Additionally, the process for using these HILs involves an additional mapping of these same interfaces to the user interfaces and testing functions. Streamlining the mapping of HIL interfaces and using this information for automation of the user tools could greatly accelerate the test implementation process.
The procedure for implementing the real-time application is a mapping process of the test equipment to the application for testing, which can be done at several levels. The real-time executable program allows for the greatest test functionality if it is generated via MBD.
However, once a given HIL hardware architecture is designed for the test system, the mapping of the I/O interfaces and plant model connections is strictly application-dependent. This process can either be done directly within the model or abstracted out with a proper model architecture. This architecture then allows the user to map the application to the core HIL interface functions.
Organizing and presenting the information from the real-time system to a user is essential to provide an interface for configuration and subsequent interaction with the HIL application.
An example real-time interface tool, dSPACE ControlDesk, provides a graphic visualization interface to the real-time application. Using an open standards-based API, layouts can be automatically generated from the information stored in the database.
A configuration process is required to map the HIL I/O to the ECU application. One option is to handle this at the model level and add all the scaling and sensor initialization information in the model itself. This approach gives users the flexibility of specifying their I/O in a multitude of ways. The only downside is that the model needs to be recompiled for the settings to take effect. Additionally, the users need to employ modeling tools even if they are only doing an open-loop HIL simulation.

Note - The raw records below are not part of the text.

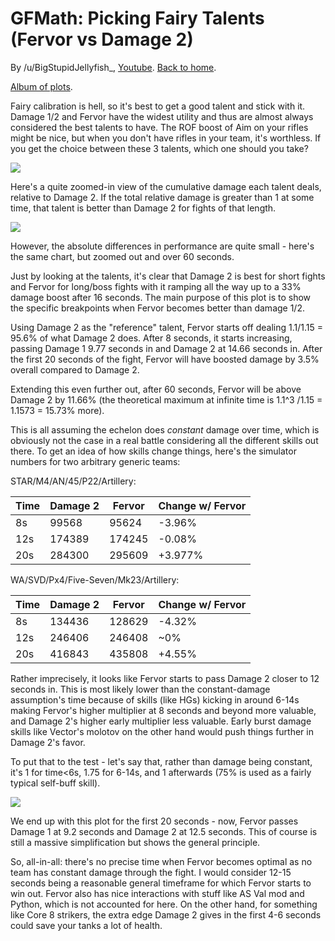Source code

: # GFMath: Picking Fairy Talents (Fervor vs Damage 2)

By /u/BigStupidJellyfish_, [Youtube](https://www.youtube.com/channel/UCXYXbrsfJJfvE5LJ9Bnu_fQ). [Back to home](https://big-stupid-jellyfish.github.io/gfmath/).

[Album of plots](https://imgur.com/a/n1q74k9).

Fairy calibration is hell, so it's best to get a good talent and stick with it. Damage 1/2 and Fervor have the widest utility and thus are almost always considered the best talents to have. The ROF boost of Aim on your rifles might be nice, but when you don't have rifles in your team, it's worthless. If you get the choice between these 3 talents, which one should you take?

![](https://i.imgur.com/6cfgGps.png)

Here's a quite zoomed-in view of the cumulative damage each talent deals, relative to Damage 2.
If the total relative damage is greater than 1 at some time, that talent is better than Damage 2 for fights of that length.

![](https://i.imgur.com/tRMvBjZ.png)

However, the absolute differences in performance are quite small - here's the same chart, but zoomed out and over 60 seconds.

Just by looking at the talents, it's clear that Damage 2 is best for short fights and Fervor for long/boss fights with it ramping all the way up to a 33% damage boost after 16 seconds. The main purpose of this plot is to show the specific breakpoints when Fervor becomes better than damage 1/2.

Using Damage 2 as the "reference" talent, Fervor starts off dealing 1.1/1.15 = 95.6% of what Damage 2 does. After 8 seconds, it starts increasing, passing Damage 1 9.77 seconds in and Damage 2 at 14.66 seconds in. After the first 20 seconds of the fight, Fervor will have boosted damage by 3.5% overall compared to Damage 2.

Extending this even further out, after 60 seconds, Fervor will be above Damage 2 by 11.66% (the theoretical maximum at infinite time is 1.1^3 /1.15 = 1.1573 = 15.73% more).

This is all assuming the echelon does *constant* damage over time, which is obviously not the case in a real battle considering all the different skills out there.
To get an idea of how skills change things, here's the simulator numbers for two arbitrary generic teams:

STAR/M4/AN/45/P22/Artillery:

| Time | Damage 2 | Fervor | Change w/ Fervor |
|--|--|--|--|
| 8s | 99568 | 95624 | -3.96% |
| 12s | 174389 | 174245 | -0.08% |
| 20s | 284300 | 295609 | +3.977% |

WA/SVD/Px4/Five-Seven/Mk23/Artillery:

| Time | Damage 2 | Fervor | Change w/ Fervor |
|--|--|--|--|
| 8s | 134436 | 128629 | -4.32% |
| 12s | 246406 | 246408 | ~0% |
| 20s | 416843 | 435808 | +4.55% |

Rather imprecisely, it looks like Fervor starts to pass Damage 2 closer to 12 seconds in.
This is most likely lower than the constant-damage assumption's time because of skills (like HGs) kicking in around 6-14s making Fervor's higher multiplier at 8 seconds and beyond more valuable, and Damage 2's higher early multiplier less valuable.
Early burst damage skills like Vector's molotov on the other hand would push things further in Damage 2's favor.

To put that to the test - let's say that, rather than damage being constant, it's 1 for time<6s, 1.75 for 6-14s, and 1 afterwards (75% is used as a fairly typical self-buff skill).

![](https://i.imgur.com/f8Wncl9.png)

We end up with this plot for the first 20 seconds - now, Fervor passes Damage 1 at 9.2 seconds and Damage 2 at 12.5 seconds.
This of course is still a massive simplification but shows the general principle.

So, all-in-all: there's no precise time when Fervor becomes optimal as no team has constant damage through the fight.
I would consider 12-15 seconds being a reasonable general timeframe for which Fervor starts to win out.
Fervor also has nice interactions with stuff like AS Val mod and Python, which is not accounted for here.
On the other hand, for something like Core 8 strikers, the extra edge Damage 2 gives in the first 4-6 seconds could save your tanks a lot of health.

Another option for I/O configuration that is more effective especially for open-loop HIL simulation is to parameterize the I/O on the real-time system during runtime.
One standard method for mapping of ECU I/O signals to engineering units is via a lookup table (LUT), as this provides the greatest flexibility for a signal specification. A standardized graphical dialogue to allow a user to enter sensor or actuator parameter data, whether through equations or graphical point-to-point editing, is a key tool to allow for definitions of LUTs for standard parts that a company uses for its ECU applications.

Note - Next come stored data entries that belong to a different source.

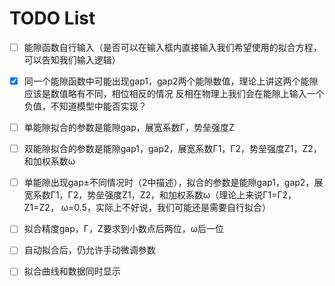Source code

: # TODO List

- [ ] 能隙函数自行输入（是否可以在输入框内直接输入我们希望使用的拟合方程，可以告知我们输入逻辑）
 
- [x] 同一个能隙函数中可能出现gap1，gap2两个能隙数值，理论上讲这两个能隙应该是数值略有不同，相位相反的情况
  反相在物理上我们会在能隙上输入一个负值，不知道模型中能否实现？

- [ ] 单能隙拟合的参数是能隙gap，展宽系数Γ，势垒强度Z

- [ ] 双能隙拟合的参数是能隙gap1，gap2，展宽系数Γ1，Γ2，势垒强度Z1，Z2，和加权系数ω

- [ ] 单能隙出现gap±不同情况时（2中描述），拟合的参数是能隙gap1，gap2，展宽系数Γ1，Γ2，势垒强度Z1，Z2，和加权系数ω（理论上来说Γ1=Γ2，Z1=Z2，
  ω=0.5，实际上不好说，我们可能还是需要自行拟合）

- [ ] 拟合精度gap，Γ，Z要求到小数点后两位，ω后一位

- [ ] 自动拟合后，仍允许手动微调参数

- [ ] 拟合曲线和数据同时显示
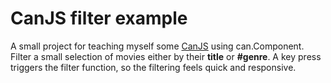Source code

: # CanJS filter example

A small project for teaching myself some [CanJS](http://canjs.com/) using
can.Component. Filter a small selection of movies either by their **title** or
**#genre**. A key press triggers the filter function, so the filtering feels
quick and responsive.
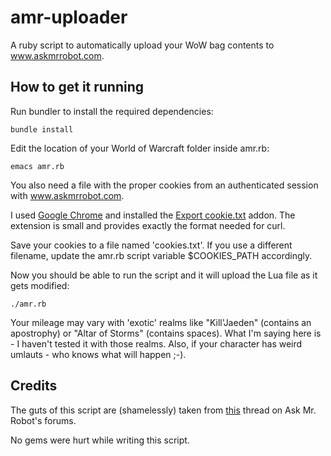 amr-uploader
============

A ruby script to automatically upload your WoW bag contents to www.askmrrobot.com.

How to get it running
---------------------

Run bundler to install the required dependencies:

    bundle install

Edit the location of your World of Warcraft folder inside amr.rb:

    emacs amr.rb

You also need a file with the proper cookies from an authenticated
session with www.askmrrobot.com.

I used [Google Chrome](http://www.google.com/chrome) and installed
the [Export cookie.txt](https://code.google.com/p/cookie-txt-export/)
addon. The extension is small and provides exactly the format needed for curl.

Save your cookies to a file named 'cookies.txt'. If you use a
different filename, update the amr.rb script variable $COOKIES_PATH
accordingly.

Now you should be able to run the script and it will upload the Lua
file as it gets modified:

    ./amr.rb

Your mileage may vary with 'exotic' realms like "Kill'Jaeden"
(contains an apostrophy) or "Altar of Storms" (contains spaces). What
I'm saying here is - I haven't tested it with those realms. Also, if
your character has weird umlauts - who knows what will happen ;-).


Credits
-------

The guts of this script are (shamelessly) taken from
[this](http://forums.askmrrobot.com/index.php?topic=5102.0) thread on Ask
Mr. Robot's forums.

No gems were hurt while writing this script.
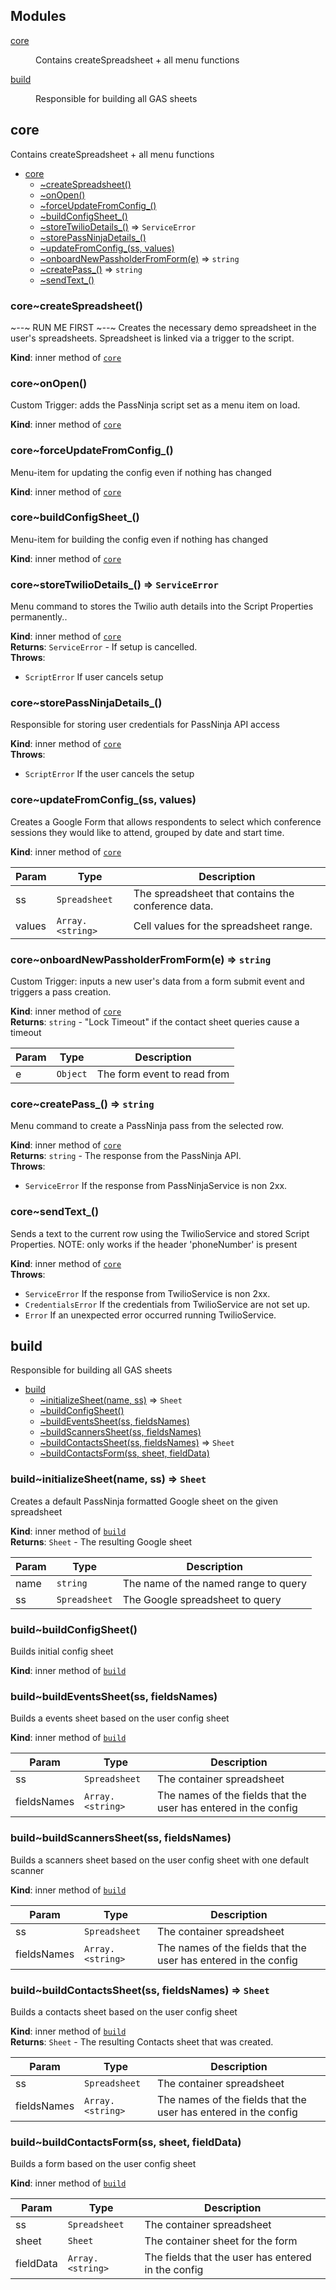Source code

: ## Modules

<dl>
<dt><a href="#module_core">core</a></dt>
<dd><p>Contains createSpreadsheet + all menu functions</p>
</dd>
<dt><a href="#module_build">build</a></dt>
<dd><p>Responsible for building all GAS sheets</p>
</dd>
</dl>

<a name="module_core"></a>

## core
Contains createSpreadsheet + all menu functions


* [core](#module_core)
    * [~createSpreadsheet()](#module_core..createSpreadsheet)
    * [~onOpen()](#module_core..onOpen)
    * [~forceUpdateFromConfig_()](#module_core..forceUpdateFromConfig_)
    * [~buildConfigSheet_()](#module_core..buildConfigSheet_)
    * [~storeTwilioDetails_()](#module_core..storeTwilioDetails_) ⇒ <code>ServiceError</code>
    * [~storePassNinjaDetails_()](#module_core..storePassNinjaDetails_)
    * [~updateFromConfig_(ss, values)](#module_core..updateFromConfig_)
    * [~onboardNewPassholderFromForm(e)](#module_core..onboardNewPassholderFromForm) ⇒ <code>string</code>
    * [~createPass_()](#module_core..createPass_) ⇒ <code>string</code>
    * [~sendText_()](#module_core..sendText_)

<a name="module_core..createSpreadsheet"></a>

### core~createSpreadsheet()
~*--*~ RUN ME FIRST ~*--*~
 Creates the necessary demo spreadsheet in the user's spreadsheets.
 Spreadsheet is linked via a trigger to the script.

**Kind**: inner method of [<code>core</code>](#module_core)  
<a name="module_core..onOpen"></a>

### core~onOpen()
Custom Trigger: adds the PassNinja script set as a menu item on load.

**Kind**: inner method of [<code>core</code>](#module_core)  
<a name="module_core..forceUpdateFromConfig_"></a>

### core~forceUpdateFromConfig\_()
Menu-item for updating the config even if nothing has changed

**Kind**: inner method of [<code>core</code>](#module_core)  
<a name="module_core..buildConfigSheet_"></a>

### core~buildConfigSheet\_()
Menu-item for building the config even if nothing has changed

**Kind**: inner method of [<code>core</code>](#module_core)  
<a name="module_core..storeTwilioDetails_"></a>

### core~storeTwilioDetails\_() ⇒ <code>ServiceError</code>
Menu command to stores the Twilio auth details into the Script Properties permanently..

**Kind**: inner method of [<code>core</code>](#module_core)  
**Returns**: <code>ServiceError</code> - If setup is cancelled.  
**Throws**:

- <code>ScriptError</code> If user cancels setup

<a name="module_core..storePassNinjaDetails_"></a>

### core~storePassNinjaDetails\_()
Responsible for storing user credentials for PassNinja API access

**Kind**: inner method of [<code>core</code>](#module_core)  
**Throws**:

- <code>ScriptError</code> If the user cancels the setup

<a name="module_core..updateFromConfig_"></a>

### core~updateFromConfig\_(ss, values)
Creates a Google Form that allows respondents to select which conference
sessions they would like to attend, grouped by date and start time.

**Kind**: inner method of [<code>core</code>](#module_core)  

| Param | Type | Description |
| --- | --- | --- |
| ss | <code>Spreadsheet</code> | The spreadsheet that contains the conference data. |
| values | <code>Array.&lt;string&gt;</code> | Cell values for the spreadsheet range. |

<a name="module_core..onboardNewPassholderFromForm"></a>

### core~onboardNewPassholderFromForm(e) ⇒ <code>string</code>
Custom Trigger: inputs a new user's data from a form submit event and triggers a pass creation.

**Kind**: inner method of [<code>core</code>](#module_core)  
**Returns**: <code>string</code> - "Lock Timeout" if the contact sheet queries cause a timeout  

| Param | Type | Description |
| --- | --- | --- |
| e | <code>Object</code> | The form event to read from |

<a name="module_core..createPass_"></a>

### core~createPass\_() ⇒ <code>string</code>
Menu command to create a PassNinja pass from the selected row.

**Kind**: inner method of [<code>core</code>](#module_core)  
**Returns**: <code>string</code> - The response from the PassNinja API.  
**Throws**:

- <code>ServiceError</code> If the response from PassNinjaService is non 2xx.

<a name="module_core..sendText_"></a>

### core~sendText\_()
Sends a text to the current row using the TwilioService and stored Script Properties.
 NOTE: only works if the header 'phoneNumber' is present

**Kind**: inner method of [<code>core</code>](#module_core)  
**Throws**:

- <code>ServiceError</code> If the response from TwilioService is non 2xx.
- <code>CredentialsError</code> If the credentials from TwilioService are not set up.
- <code>Error</code> If an unexpected error occurred running TwilioService.

<a name="module_build"></a>

## build
Responsible for building all GAS sheets


* [build](#module_build)
    * [~initializeSheet(name, ss)](#module_build..initializeSheet) ⇒ <code>Sheet</code>
    * [~buildConfigSheet()](#module_build..buildConfigSheet)
    * [~buildEventsSheet(ss, fieldsNames)](#module_build..buildEventsSheet)
    * [~buildScannersSheet(ss, fieldsNames)](#module_build..buildScannersSheet)
    * [~buildContactsSheet(ss, fieldsNames)](#module_build..buildContactsSheet) ⇒ <code>Sheet</code>
    * [~buildContactsForm(ss, sheet, fieldData)](#module_build..buildContactsForm)

<a name="module_build..initializeSheet"></a>

### build~initializeSheet(name, ss) ⇒ <code>Sheet</code>
Creates a default PassNinja formatted Google sheet on the given spreadsheet

**Kind**: inner method of [<code>build</code>](#module_build)  
**Returns**: <code>Sheet</code> - The resulting Google sheet  

| Param | Type | Description |
| --- | --- | --- |
| name | <code>string</code> | The name of the named range to query |
| ss | <code>Spreadsheet</code> | The Google spreadsheet to query |

<a name="module_build..buildConfigSheet"></a>

### build~buildConfigSheet()
Builds initial config sheet

**Kind**: inner method of [<code>build</code>](#module_build)  
<a name="module_build..buildEventsSheet"></a>

### build~buildEventsSheet(ss, fieldsNames)
Builds a events sheet based on the user config sheet

**Kind**: inner method of [<code>build</code>](#module_build)  

| Param | Type | Description |
| --- | --- | --- |
| ss | <code>Spreadsheet</code> | The container spreadsheet |
| fieldsNames | <code>Array.&lt;string&gt;</code> | The names of the fields that the user has entered in the config |

<a name="module_build..buildScannersSheet"></a>

### build~buildScannersSheet(ss, fieldsNames)
Builds a scanners sheet based on the user config sheet with one default scanner

**Kind**: inner method of [<code>build</code>](#module_build)  

| Param | Type | Description |
| --- | --- | --- |
| ss | <code>Spreadsheet</code> | The container spreadsheet |
| fieldsNames | <code>Array.&lt;string&gt;</code> | The names of the fields that the user has entered in the config |

<a name="module_build..buildContactsSheet"></a>

### build~buildContactsSheet(ss, fieldsNames) ⇒ <code>Sheet</code>
Builds a contacts sheet based on the user config sheet

**Kind**: inner method of [<code>build</code>](#module_build)  
**Returns**: <code>Sheet</code> - The resulting Contacts sheet that was created.  

| Param | Type | Description |
| --- | --- | --- |
| ss | <code>Spreadsheet</code> | The container spreadsheet |
| fieldsNames | <code>Array.&lt;string&gt;</code> | The names of the fields that the user has entered in the config |

<a name="module_build..buildContactsForm"></a>

### build~buildContactsForm(ss, sheet, fieldData)
Builds a form based on the user config sheet

**Kind**: inner method of [<code>build</code>](#module_build)  

| Param | Type | Description |
| --- | --- | --- |
| ss | <code>Spreadsheet</code> | The container spreadsheet |
| sheet | <code>Sheet</code> | The container sheet for the form |
| fieldData | <code>Array.&lt;string&gt;</code> | The fields that the user has entered in the config |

Not all the I/O in an ECU is set up for electrical fault tolerance and not all the basic types of electrical faults are applicable to each I/O line. Therefore, it is necessary to specify the permissible faults for each applicable signal.
This is also dependent on the core hardware architecture of the HIL itself. Some signals (generally ECU sensor inputs) can be faulted simply by feeding values at the limits or outside of the valid ranges for input signals. Other signals (generally ECU outputs) may require true hardware faulting (short circuits and open circuits) to make a fault occur on the SUT.
This user-defined signal faulting information can be used to auto-generate failure patterns for the HIL application.
A template for the test automation may be generated with the application information. This can significantly help the end users by giving them a jump start with automated testing on the HIL.
This information can be manifested as data objects in an automation environment such as dSPACE AutomationDesk. But these objects need to be coupled with custom test blocks that can execute tests or test steps using these data objects.
Future integration of plant models into the I/O model can be facilitated by auto-generating a framework around the I/O subsystem with potential connection points to plant models. These plant model subsystems can be integrated or mapped to the HIL I/O model in much the same way as the I/O is mapped to the ECU application. This would obviate the user from having to work within the MBD tool.
Once a simulation is running, it is important to interact with the HIL to control and monitor tests from the host PC.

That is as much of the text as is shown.